The tradeoff with superlight breathable material is that it's not very warm, though you can layer underneath for chillier days. And keeping weight and bulk down means you don't get a ton of extra bells, whistles, or pockets. But if you need a durable and well-executed layer that will keep wind and water at bay while allowing your body to move and sweat, the Sigma Anorak is a clear winner.
Read review: Arc'teryx Sigma SL Anorak Pullover - Women's
Best Women's Softshell for Cooler Temps
Arc'teryx Gamma MX Hoody - Women's
The Arc'teryx Gamma MX Hoody has remained an Editors' Choice for many years because it's just so darn good at so many things. This jacket exemplifies what a well-made softshell for cooler temps should be: comfortable and supple with easy mobility. The breathable material has an inner liner that simultaneously provides a layer of warmth and aids in excellent weather protection. The fit is non-restrictive, and the thoughtful tailoring adds an element of style we appreciate. Whether you are going hiking, climbing, or cross-country skiing, the Gamma MX is sure to excel.
There are better contenders for specific activities like long alpine days or sunny trail runs, but we continue to find this jacket to be a top performing model across a broad range of activities.
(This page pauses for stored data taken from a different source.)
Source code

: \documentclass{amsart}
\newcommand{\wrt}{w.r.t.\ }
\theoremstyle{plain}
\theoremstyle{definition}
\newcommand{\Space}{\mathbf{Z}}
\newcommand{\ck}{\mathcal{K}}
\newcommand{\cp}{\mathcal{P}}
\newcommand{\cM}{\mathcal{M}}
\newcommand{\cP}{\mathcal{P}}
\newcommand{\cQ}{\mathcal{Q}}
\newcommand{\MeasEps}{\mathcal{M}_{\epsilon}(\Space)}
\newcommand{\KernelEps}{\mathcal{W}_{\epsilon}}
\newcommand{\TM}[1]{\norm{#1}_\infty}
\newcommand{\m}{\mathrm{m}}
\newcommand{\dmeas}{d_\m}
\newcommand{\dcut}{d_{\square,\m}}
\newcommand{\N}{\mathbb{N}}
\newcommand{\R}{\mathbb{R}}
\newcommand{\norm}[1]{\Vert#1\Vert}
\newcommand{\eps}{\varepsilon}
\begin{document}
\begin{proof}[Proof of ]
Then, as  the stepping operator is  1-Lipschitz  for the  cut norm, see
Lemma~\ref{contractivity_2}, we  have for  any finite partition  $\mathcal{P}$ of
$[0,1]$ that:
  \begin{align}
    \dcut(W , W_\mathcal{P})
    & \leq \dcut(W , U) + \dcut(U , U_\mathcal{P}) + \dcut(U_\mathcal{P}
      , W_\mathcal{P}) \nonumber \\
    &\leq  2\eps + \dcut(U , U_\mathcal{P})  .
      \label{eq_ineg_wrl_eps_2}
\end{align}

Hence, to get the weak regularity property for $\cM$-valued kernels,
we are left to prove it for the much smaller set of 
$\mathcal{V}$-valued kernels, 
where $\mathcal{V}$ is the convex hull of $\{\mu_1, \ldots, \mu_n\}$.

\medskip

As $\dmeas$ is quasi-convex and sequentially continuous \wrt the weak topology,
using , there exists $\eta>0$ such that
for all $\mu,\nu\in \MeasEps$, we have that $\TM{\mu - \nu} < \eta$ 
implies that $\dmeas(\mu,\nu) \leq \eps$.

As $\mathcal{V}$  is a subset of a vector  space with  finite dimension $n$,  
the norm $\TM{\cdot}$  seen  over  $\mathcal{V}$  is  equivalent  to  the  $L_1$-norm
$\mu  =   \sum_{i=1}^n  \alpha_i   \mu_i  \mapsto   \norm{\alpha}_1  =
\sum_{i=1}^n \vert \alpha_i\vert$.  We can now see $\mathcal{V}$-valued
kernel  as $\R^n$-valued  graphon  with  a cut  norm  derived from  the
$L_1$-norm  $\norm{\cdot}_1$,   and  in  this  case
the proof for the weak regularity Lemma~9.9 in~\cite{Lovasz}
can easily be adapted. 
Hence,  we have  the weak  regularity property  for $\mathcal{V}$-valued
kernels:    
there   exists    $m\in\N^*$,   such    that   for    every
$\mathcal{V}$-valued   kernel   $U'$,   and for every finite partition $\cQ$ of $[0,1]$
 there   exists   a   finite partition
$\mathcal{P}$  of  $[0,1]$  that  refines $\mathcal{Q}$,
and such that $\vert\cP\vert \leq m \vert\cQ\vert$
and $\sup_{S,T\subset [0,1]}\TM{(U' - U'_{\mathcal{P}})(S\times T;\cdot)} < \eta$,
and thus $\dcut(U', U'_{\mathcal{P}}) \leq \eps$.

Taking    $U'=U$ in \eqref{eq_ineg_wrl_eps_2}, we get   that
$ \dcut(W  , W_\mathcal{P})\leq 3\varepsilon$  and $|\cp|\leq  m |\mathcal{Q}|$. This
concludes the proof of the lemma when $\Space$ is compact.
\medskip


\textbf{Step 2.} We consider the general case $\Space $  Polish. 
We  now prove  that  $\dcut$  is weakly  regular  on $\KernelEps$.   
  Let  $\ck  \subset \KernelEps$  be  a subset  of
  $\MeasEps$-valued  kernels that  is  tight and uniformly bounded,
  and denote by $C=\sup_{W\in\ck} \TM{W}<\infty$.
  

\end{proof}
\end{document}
While it is very pricey, we feel that the Gamma MX is a solid investment that will treat you right year after year, adventure after adventure.
Read review: Arc'teryx Gamma MX Hoody - Women's
Best Bang for the Buck
Rab Borealis - Women's
The Rab Borealis is a savvy and well-tailored layer, making it both flattering and practical for long days or big walls. It provides just enough weather resistance for non-inclement weather, fantastic breathability, and excellent stretch. The pockets are long and placed high enough that a harness doesn't impede access in the slightest. It was clear to us that care and thought went into this jacket, particularly if you're a climber that needs to keep things simple, fitted, and light. And it all comes for a very approachable price, hence the Best Buy award.
The Borealis is not as feature-rich as other models in our review, but we never felt deprived and appreciated the tradeoff: a jacket that weighs just over half a pound. The hood and cuffs are not adjustable, but the lycra binding around the edges gives just the right amount of snugness without being uncomfortable. All in all, this is an excellent purchase for anyone that needs that little extra something for climbing, trail running, or hiking.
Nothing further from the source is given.